Wisconsin could have done what Florida, Georgia or Vermont did, and fix the problem in the nearly twelve months since the MOVE Act was passed. It’s a question of priorities. Wisconsin could have just gotten the job done like other waiver-requesting states did when their waivers were rejected. The primaries in Wisconsin are on September 14, but the DOJ settlement won’t require ballots to be printed and mailed until October 2.
This is what happens when government bureaucrats negotiate with other government bureaucrats. They are completely oblivious to the private sector solutions to the problem, such as printing technology, and instead allow a tedious 18 days to go by before ballots are mailed.
This settlement shows a slavish devotion to plodding process, to doing things without any sense of urgency. It contrasts starkly with the methods and mindset of our men and women serving in combat zones.

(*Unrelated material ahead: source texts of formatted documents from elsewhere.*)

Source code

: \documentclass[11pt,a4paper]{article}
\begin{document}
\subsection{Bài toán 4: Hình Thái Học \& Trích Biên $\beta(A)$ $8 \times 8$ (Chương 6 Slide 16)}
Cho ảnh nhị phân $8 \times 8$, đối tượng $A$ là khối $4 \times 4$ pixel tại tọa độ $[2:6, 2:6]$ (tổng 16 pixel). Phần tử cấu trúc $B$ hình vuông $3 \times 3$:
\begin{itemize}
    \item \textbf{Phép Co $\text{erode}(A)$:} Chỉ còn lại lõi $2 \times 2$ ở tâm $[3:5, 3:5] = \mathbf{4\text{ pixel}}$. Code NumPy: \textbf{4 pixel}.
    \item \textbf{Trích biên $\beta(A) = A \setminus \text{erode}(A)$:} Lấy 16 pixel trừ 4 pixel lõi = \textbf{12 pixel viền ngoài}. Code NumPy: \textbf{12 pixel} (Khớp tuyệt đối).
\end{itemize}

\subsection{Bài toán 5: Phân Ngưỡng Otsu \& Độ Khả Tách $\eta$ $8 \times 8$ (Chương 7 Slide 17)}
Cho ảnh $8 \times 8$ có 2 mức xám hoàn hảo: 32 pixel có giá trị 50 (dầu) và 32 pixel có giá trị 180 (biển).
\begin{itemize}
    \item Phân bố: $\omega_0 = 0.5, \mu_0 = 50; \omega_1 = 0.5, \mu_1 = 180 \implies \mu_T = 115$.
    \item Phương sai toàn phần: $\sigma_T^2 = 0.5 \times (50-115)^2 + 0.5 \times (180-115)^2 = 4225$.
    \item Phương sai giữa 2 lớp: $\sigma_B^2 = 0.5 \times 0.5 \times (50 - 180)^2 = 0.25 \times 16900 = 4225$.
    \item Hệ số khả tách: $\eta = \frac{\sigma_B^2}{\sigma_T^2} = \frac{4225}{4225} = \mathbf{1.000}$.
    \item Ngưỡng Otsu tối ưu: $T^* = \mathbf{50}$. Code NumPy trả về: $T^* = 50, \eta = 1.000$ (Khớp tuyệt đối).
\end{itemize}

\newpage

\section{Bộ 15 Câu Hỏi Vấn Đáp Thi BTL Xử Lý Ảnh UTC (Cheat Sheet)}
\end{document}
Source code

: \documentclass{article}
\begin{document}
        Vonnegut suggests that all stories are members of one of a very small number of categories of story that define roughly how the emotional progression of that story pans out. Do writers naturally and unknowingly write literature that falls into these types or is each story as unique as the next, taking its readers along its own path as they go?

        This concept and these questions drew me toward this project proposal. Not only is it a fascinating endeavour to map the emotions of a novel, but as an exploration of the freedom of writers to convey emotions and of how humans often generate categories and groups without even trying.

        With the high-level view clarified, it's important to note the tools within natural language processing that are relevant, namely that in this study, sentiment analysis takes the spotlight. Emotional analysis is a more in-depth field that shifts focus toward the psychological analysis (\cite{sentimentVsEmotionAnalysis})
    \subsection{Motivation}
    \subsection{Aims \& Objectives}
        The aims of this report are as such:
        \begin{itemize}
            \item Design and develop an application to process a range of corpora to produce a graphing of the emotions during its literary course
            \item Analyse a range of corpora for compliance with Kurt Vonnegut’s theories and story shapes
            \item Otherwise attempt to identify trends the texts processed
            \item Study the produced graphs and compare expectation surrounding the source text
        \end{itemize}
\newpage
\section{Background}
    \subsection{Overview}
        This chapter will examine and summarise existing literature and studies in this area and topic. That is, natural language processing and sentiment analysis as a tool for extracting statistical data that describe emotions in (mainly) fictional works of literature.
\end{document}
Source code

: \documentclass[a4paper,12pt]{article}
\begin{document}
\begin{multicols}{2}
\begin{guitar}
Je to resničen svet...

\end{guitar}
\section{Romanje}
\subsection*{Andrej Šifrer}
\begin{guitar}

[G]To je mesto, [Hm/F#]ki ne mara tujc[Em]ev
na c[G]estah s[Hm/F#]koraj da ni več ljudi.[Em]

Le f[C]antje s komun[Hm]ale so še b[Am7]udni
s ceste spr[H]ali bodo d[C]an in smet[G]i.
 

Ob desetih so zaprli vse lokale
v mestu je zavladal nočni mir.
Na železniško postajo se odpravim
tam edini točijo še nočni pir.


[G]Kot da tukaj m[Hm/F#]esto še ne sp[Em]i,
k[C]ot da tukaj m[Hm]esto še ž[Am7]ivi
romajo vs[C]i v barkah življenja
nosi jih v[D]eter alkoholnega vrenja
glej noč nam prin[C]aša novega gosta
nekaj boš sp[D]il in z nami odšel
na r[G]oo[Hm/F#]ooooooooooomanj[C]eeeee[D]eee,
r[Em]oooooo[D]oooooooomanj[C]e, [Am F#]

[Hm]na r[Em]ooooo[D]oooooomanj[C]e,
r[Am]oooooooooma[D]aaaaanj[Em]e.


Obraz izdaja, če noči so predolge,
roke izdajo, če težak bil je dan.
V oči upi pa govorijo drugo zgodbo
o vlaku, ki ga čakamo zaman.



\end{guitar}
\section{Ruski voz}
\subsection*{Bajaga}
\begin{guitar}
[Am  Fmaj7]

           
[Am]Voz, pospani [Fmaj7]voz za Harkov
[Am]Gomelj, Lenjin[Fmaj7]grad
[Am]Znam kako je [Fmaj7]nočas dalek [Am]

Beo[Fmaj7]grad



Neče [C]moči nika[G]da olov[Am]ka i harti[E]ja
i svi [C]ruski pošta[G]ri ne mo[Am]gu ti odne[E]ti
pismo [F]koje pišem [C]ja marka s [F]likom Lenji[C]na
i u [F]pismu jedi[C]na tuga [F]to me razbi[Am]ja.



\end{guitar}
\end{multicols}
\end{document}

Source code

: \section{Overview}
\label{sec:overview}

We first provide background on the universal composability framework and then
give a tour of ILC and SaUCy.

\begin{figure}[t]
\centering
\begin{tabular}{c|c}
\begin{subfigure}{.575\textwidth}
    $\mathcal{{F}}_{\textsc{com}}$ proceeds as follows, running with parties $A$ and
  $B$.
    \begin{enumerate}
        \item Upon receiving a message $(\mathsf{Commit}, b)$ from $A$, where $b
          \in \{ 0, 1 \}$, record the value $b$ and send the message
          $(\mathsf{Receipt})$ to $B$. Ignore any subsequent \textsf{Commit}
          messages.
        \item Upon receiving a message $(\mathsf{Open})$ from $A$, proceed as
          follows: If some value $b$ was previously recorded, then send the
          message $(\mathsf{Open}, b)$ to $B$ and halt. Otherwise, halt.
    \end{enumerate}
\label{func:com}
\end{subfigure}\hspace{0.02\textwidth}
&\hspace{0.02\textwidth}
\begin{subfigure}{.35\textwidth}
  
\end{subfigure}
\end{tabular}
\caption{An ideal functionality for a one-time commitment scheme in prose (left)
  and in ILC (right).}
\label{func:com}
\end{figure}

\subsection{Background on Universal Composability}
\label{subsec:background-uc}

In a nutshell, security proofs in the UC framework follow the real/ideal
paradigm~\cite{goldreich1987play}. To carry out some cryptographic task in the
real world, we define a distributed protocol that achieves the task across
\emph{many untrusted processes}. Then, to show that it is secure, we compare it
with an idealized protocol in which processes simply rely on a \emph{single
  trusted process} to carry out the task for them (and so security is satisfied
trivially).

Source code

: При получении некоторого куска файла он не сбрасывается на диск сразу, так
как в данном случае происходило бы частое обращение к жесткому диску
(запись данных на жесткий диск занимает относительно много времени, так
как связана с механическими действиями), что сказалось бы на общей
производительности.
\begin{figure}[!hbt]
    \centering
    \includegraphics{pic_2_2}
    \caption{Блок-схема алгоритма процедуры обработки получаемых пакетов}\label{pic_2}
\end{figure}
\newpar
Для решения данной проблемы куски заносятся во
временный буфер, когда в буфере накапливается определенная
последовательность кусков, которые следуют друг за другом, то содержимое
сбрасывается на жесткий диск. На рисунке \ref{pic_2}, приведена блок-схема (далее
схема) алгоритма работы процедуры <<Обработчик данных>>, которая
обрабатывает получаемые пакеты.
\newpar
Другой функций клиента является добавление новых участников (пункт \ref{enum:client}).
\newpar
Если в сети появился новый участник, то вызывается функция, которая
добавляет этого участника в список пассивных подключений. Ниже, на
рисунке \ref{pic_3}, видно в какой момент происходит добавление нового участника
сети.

Could DOJ have done something differently? Absolutely. DOJ could have sued Wisconsin in June once it was clear the State would not comply with MOVE. If the DOJ took the timid approach and didn’t sue because it thought a waiver might be sought, they could have sued immediately upon the denial of the waiver application. They didn’t. Justice could have then filed a motion for a temporary injunction seeking an order to force Wisconsin to print ballots and mail them a few days after the conclusion of the September 14 primary. Similarly, Justice should have used the pending motion to leverage a better settlement.
But all that requires swift efficient work, speed, resolute decision making, and the courage to enter a courtroom — traits in short supply in military voting enforcement at the DOJ.
DOJ also could have had the courtesy to respond to the draft Pentagon waiver guidance that was sent in the spring. DOJ could have reviewed the draft and provided a written response. Because it failed to do so, no final waiver guidance was ever given to the states. This alone calls for consequences.
Simply put, the DOJ allowed Wisconsin to do less than the law allowed. Like Julie Fernandes rewriting the Motor Voter law, bureaucrats nullified important protections for military voters in the Wisconsin settlement.
Compare this timorous approach to what just happened to Cuyahoga County, Ohio. About 6,000 Americans who grew up in Puerto Rico live there. DOJ threatened to sue the county unless Spanish ballots were used across the whole county. The problem is that the need for Spanish ballots doesn’t exist across the whole county. And the law doesn’t even allow a county-wide remedy.
No matter. When it comes to Spanish ballots, the DOJ demanded a remedy that went beyond the law. When it comes to our military voters, the DOJ negotiated a remedy that was less than the law requires.
Expect more of the same regarding Hawaii and the District of Columbia, two more states grossly out of compliance with the MOVE Act.
It’s really just a question of priorities, of favored political constituencies. It’s a dangerous game of politicization to play considering the mood of the country. It is one more incident that grows the coming wave.